Most people keep secrets, and staying hush about good news – like pregnancy, presents, proposals and promotions – tends to be freely chosen, enjoyable and energising according to new research.
Conventional wisdom holds that secrecy is a burden, and good news is meant to be shared. But Australian and United States researchers publishing in the Journal of Personality and Social Psychology investigated the effects of keeping positive news to one’s self, finding the motivations and effects are quite different to other types of secrets.
Associate Professor Katharine Greenaway researches social psychology at the University of Melbourne and is an author of the paper. She tells Cosmos: “secrecy is extremely common – on average, 97% of people are keeping a secret right now.”
“It’s obviously fascinating to know, people’s secrets, and why they keep them,” she says.

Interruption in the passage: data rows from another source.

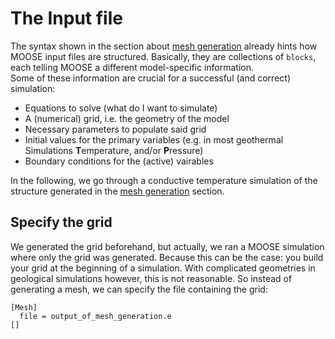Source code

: # The Input file 

The syntax shown in the section about [mesh generation](https://github.com/Japhiolite/a-Moose-and-you/blob/master/content/makemesh.md) already hints how MOOSE input files are structured. Basically, they are collections of `blocks`, each telling MOOSE a different model-specific information.  
Some of these information are crucial for a successful (and correct) simulation:  
* Equations to solve (what do I want to simulate)  
* A (numerical) grid, i.e. the geometry of the model
* Necessary parameters to populate said grid  
* Initial values for the primary variables (e.g. in most geothermal Simulations **T**emperature, and/or **P**ressure)  
* Boundary conditions for the (active) vairables

In the following, we go through a conductive temperature simulation of the structure generated in the [mesh generation](https://github.com/Japhiolite/a-Moose-and-you/blob/master/content/makemesh.md) section.

## Specify the grid

We generated the grid beforehand, but actually, we ran a MOOSE simulation where only the grid was generated. Because this can be the case: you build your grid at the beginning of a simulation. With complicated geometries in geological simulations however, this is not reasonable. So instead of generating a mesh, we can specify the file containing the grid:  
```
[Mesh]
  file = output_of_mesh_generation.e
[]
```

Greenaway adds studying secrecy is “really interesting theoretically because we’re social creatures. From our evolutionary past, we’ve always had to be social, we’ve had to communicate in order to co-operate. So, from that perspective it’s really interesting, why would we ever want to keep information from other people? […] It’s particularly interesting why we would keep positive information from others.”
Across 5 different experiments involving 2,500 participants the researchers tested different elements of positive secrecy: the effect of secret and non-secret good news; deliberately keeping news secret for personal reasons compared to external reasons ; and the effects of positive secrets compared to other kinds of secrets.
“Positive secrets, we’ve found, tend to be the types of secrets people choose freely, and they actually quite enjoy keeping,” Greenaway says.
In one study, involving 194 people, participants were provided with a list of 38 common categories of good news, such as: pregnancy; won something; new possession; financial windfall; family news; and self-development. They were asked to indicate which items were relevant, and any they were keeping secret.
On average, participants held 14 to 15 pieces of good news, keeping 5 to 6 positive items to themselves.
A second study tested motivation. A new group of 600 participants in committed relationships were asked to imagine a plausible piece of good news (from the list of common good news).
They were randomly assigned to imagine either: deciding to keep the news secret until they chose share it with their partner, or the information remaining unknown due to external factors like being in meetings all day. For a further group, no reason was specified for not sharing the news. Participants were then asked about how “tired, depleted, weak, passive, active, invigorated, strong, energized, awake and alert, and alive they felt” on a scale from not at all ‘1’ to very much ‘7’.
When people elected to keep a piece of good news private, they felt energised. But when external factors got in the way of sharing information, they felt fatigued.
Three further experiments tested the effect of positive or negative secrets. Finding positive secrets were more likely to be kept for personal reasons, freely chosen, generating greater feelings of energy.
“When people keep a positive secret as opposed to a different type of secret, they tend to have relatively more intrinsic motivation for doing so. Intrinsic motivation is associated with feeling like something is really important, personally valuable to you. And also enjoyable,” says Greenaway.
“If you’ve kept a negative secret, often you’re worried about what would happen if that secret got out […] you feel as though that’s something that’s being imposed on you, as opposed to something that you’re freely choosing to keep secret from others.”
Prior research has mostly focused on negative secrets, suggesting secrecy can be harmful.
In contrast, this new research suggests holding on to positive news is more likely to be freely chosen, for personal reasons, and can be more energising than sharing the information.